▸ WHAT TO DO
The job is to find each line in the entries holding the string "Influenza" and copy that line.

#### DATA FOR REVIEW ####

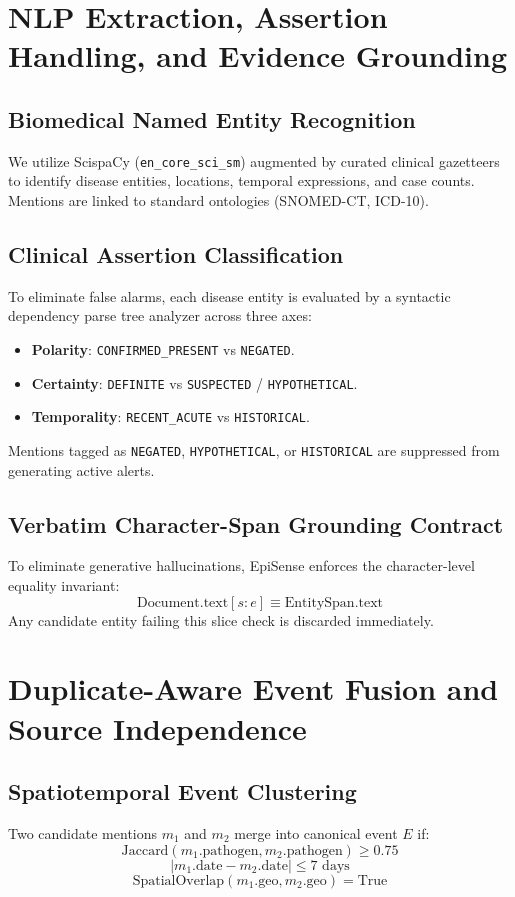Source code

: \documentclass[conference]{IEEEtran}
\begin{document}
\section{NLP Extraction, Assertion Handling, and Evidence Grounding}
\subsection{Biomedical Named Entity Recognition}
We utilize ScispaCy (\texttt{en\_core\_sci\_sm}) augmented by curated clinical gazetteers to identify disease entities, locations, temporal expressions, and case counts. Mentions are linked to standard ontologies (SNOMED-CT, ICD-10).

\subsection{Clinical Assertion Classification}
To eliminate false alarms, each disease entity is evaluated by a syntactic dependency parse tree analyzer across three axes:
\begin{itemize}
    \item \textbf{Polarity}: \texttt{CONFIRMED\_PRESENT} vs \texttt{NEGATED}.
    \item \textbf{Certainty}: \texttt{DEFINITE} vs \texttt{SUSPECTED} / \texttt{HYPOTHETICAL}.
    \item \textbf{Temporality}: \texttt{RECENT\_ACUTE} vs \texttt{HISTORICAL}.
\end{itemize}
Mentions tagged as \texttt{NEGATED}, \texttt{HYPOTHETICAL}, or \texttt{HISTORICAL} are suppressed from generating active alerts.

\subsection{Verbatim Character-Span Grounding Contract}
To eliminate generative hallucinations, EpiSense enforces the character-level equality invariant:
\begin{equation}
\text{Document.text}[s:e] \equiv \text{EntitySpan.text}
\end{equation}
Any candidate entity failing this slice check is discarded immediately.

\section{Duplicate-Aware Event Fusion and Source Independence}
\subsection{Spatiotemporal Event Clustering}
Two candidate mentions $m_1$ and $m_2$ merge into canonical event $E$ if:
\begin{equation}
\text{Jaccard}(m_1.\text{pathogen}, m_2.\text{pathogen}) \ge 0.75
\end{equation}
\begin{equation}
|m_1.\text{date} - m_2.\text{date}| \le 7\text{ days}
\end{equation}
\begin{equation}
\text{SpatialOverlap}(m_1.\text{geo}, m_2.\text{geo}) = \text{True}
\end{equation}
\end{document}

####
#### DATA FOR REVIEW ####

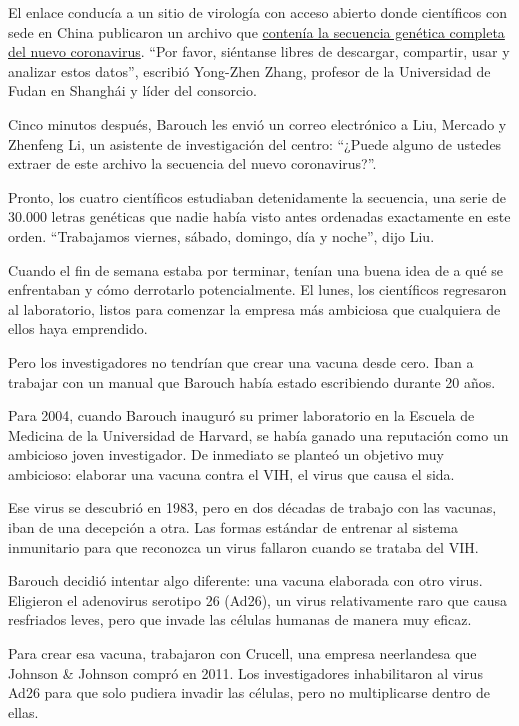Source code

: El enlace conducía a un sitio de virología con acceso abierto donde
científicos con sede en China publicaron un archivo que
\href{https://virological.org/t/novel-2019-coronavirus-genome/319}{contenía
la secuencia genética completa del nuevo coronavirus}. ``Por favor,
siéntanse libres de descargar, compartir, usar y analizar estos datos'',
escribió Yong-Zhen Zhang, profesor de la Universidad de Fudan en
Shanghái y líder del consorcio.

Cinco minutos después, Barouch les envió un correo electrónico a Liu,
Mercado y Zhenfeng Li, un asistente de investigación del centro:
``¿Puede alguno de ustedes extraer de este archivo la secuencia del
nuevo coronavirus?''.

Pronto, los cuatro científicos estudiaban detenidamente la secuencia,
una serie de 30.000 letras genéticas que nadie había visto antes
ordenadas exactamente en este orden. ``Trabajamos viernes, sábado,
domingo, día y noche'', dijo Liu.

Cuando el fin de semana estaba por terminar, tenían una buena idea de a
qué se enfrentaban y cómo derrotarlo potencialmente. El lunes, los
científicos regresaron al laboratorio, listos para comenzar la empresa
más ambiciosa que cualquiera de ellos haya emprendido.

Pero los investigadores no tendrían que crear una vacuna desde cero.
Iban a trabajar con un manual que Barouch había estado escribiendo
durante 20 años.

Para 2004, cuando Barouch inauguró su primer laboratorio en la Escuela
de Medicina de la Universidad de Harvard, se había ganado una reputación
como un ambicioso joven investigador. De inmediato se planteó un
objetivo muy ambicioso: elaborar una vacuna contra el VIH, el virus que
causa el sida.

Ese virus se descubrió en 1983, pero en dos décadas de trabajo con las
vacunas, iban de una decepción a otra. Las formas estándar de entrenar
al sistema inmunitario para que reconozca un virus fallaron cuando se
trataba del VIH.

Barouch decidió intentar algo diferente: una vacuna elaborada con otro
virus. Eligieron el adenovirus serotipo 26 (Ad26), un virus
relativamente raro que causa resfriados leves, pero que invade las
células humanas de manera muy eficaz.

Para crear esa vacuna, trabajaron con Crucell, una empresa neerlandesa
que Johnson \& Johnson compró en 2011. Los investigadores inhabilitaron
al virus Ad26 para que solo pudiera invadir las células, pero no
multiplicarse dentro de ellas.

####
#### DATA FOR REVIEW ####

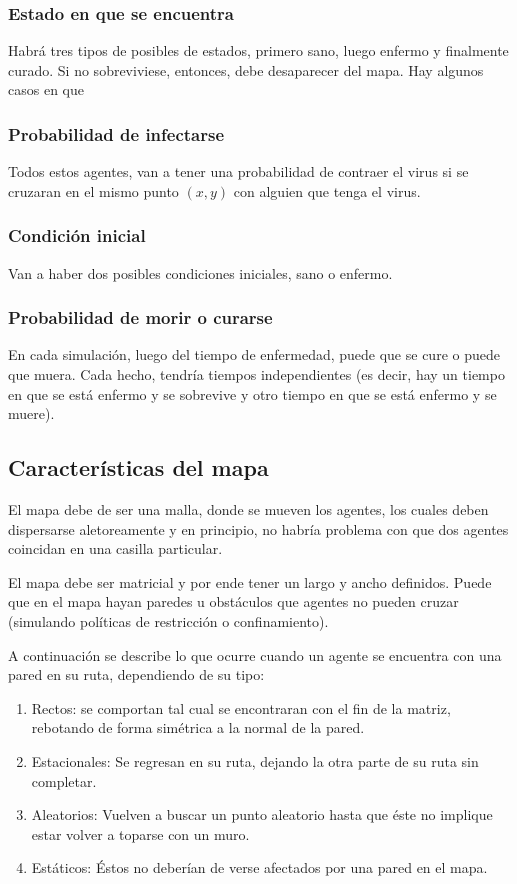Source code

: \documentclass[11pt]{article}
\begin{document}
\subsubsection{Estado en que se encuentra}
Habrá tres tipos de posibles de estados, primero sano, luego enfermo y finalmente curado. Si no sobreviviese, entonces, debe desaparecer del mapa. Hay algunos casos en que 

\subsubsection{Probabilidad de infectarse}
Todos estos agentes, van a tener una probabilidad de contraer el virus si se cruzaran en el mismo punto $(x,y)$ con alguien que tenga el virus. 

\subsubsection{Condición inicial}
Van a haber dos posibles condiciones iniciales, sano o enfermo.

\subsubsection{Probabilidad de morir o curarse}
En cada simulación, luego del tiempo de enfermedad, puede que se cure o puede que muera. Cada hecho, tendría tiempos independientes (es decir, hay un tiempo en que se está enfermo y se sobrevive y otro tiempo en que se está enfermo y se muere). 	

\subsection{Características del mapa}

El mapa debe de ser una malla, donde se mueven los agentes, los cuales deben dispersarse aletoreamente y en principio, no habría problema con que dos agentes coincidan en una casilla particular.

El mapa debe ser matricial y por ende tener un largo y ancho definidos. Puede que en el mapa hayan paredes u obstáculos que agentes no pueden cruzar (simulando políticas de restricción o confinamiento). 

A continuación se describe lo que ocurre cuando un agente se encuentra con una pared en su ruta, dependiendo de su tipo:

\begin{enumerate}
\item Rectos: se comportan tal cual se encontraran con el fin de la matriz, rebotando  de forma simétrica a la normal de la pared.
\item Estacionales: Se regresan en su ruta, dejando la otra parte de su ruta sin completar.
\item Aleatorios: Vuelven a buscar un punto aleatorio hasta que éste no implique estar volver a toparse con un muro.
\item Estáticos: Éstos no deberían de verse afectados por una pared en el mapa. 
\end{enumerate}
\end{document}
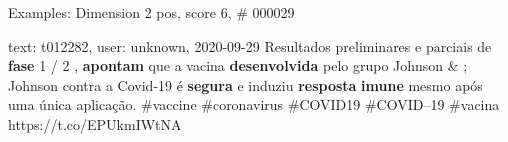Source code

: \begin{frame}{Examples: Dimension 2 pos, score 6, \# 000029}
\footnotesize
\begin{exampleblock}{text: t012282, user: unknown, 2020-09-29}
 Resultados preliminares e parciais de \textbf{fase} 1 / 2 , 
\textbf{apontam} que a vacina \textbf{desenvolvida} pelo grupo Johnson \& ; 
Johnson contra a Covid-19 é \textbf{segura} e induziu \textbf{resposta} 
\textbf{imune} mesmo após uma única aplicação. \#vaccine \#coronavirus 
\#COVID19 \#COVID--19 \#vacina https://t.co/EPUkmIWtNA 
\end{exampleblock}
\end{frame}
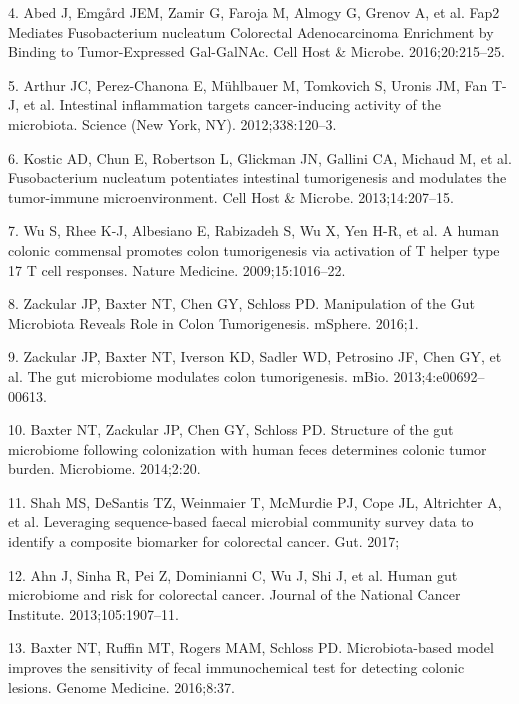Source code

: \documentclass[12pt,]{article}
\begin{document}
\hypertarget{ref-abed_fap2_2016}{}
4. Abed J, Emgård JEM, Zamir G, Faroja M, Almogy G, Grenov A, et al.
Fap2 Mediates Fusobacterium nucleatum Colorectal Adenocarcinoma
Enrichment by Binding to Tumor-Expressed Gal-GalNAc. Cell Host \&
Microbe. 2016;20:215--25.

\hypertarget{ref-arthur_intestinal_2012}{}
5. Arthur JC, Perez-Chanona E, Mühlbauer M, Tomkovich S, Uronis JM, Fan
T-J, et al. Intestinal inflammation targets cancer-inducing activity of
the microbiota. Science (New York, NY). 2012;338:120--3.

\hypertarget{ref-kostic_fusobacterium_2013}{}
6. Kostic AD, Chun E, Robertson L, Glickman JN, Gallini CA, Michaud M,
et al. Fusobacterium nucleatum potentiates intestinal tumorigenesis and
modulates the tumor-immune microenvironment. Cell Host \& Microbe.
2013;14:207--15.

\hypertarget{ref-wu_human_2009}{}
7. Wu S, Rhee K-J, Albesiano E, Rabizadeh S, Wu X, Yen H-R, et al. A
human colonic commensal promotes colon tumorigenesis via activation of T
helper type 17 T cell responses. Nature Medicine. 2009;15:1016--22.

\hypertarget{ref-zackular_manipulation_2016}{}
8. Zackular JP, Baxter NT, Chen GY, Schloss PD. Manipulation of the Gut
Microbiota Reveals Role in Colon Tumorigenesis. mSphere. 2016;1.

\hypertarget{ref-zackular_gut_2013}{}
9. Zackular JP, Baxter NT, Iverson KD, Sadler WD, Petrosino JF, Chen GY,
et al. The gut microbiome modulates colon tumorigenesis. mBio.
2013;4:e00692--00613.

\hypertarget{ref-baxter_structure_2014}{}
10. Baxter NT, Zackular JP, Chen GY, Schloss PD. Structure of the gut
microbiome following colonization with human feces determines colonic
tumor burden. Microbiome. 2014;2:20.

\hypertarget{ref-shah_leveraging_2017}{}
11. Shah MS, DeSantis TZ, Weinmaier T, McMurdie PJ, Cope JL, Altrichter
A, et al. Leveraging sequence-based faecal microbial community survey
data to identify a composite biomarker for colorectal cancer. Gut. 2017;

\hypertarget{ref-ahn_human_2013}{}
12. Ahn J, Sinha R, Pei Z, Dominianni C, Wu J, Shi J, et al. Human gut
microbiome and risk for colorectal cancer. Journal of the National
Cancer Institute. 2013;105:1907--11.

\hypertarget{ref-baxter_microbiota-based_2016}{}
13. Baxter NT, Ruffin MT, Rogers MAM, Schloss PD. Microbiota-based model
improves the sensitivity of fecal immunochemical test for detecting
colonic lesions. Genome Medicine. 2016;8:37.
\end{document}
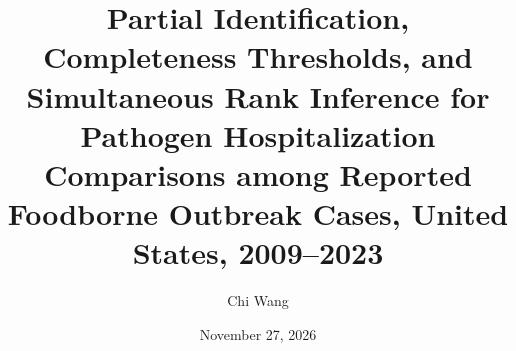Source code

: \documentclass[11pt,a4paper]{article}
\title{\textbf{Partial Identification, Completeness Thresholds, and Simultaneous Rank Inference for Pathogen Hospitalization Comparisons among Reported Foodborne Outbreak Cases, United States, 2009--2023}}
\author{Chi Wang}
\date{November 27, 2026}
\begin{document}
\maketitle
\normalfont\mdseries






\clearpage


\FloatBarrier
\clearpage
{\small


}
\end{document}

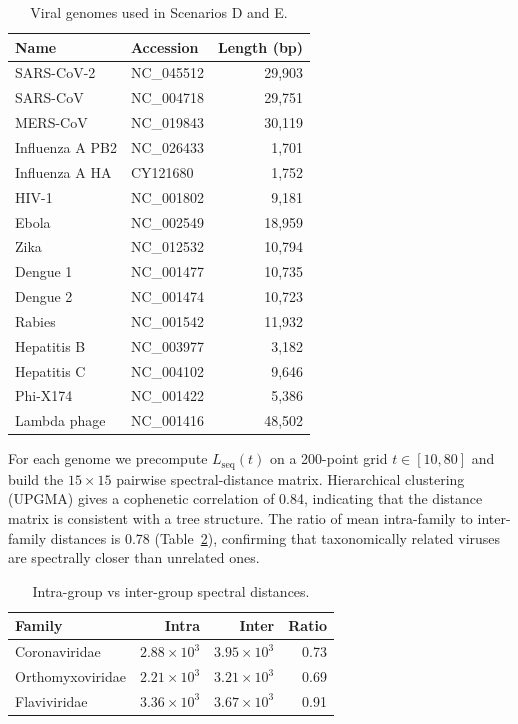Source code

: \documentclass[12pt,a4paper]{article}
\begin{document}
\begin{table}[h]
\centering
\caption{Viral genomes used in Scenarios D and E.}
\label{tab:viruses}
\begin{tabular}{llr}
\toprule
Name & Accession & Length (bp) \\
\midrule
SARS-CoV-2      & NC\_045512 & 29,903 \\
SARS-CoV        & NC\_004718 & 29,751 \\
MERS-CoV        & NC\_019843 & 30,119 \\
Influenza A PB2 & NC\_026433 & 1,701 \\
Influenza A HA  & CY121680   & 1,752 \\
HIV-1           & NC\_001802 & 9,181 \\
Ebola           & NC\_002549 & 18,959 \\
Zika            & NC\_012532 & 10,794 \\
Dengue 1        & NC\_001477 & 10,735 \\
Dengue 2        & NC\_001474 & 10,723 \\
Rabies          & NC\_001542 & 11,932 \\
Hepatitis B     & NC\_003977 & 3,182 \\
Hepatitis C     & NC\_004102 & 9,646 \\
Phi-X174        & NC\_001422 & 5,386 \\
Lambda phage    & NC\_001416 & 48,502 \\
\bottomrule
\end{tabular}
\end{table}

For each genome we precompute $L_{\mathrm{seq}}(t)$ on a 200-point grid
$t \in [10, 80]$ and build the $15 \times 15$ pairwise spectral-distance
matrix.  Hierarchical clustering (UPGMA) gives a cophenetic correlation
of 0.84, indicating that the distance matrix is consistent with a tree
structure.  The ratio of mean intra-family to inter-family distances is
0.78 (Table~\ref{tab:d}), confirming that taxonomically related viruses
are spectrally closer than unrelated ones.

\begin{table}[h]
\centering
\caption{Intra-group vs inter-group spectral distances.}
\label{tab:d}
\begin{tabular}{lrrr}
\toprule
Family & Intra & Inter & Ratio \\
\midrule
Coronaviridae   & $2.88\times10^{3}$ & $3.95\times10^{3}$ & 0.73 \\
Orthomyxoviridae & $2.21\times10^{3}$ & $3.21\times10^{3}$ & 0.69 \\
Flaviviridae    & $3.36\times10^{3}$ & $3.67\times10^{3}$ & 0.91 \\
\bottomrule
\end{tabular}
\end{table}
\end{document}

####

▸ OUTPUT OF THE EXERCISE
Influenza A PB2 & NC\_026433 & 1,701 \\
Influenza A HA  & CY121680   & 1,752 \\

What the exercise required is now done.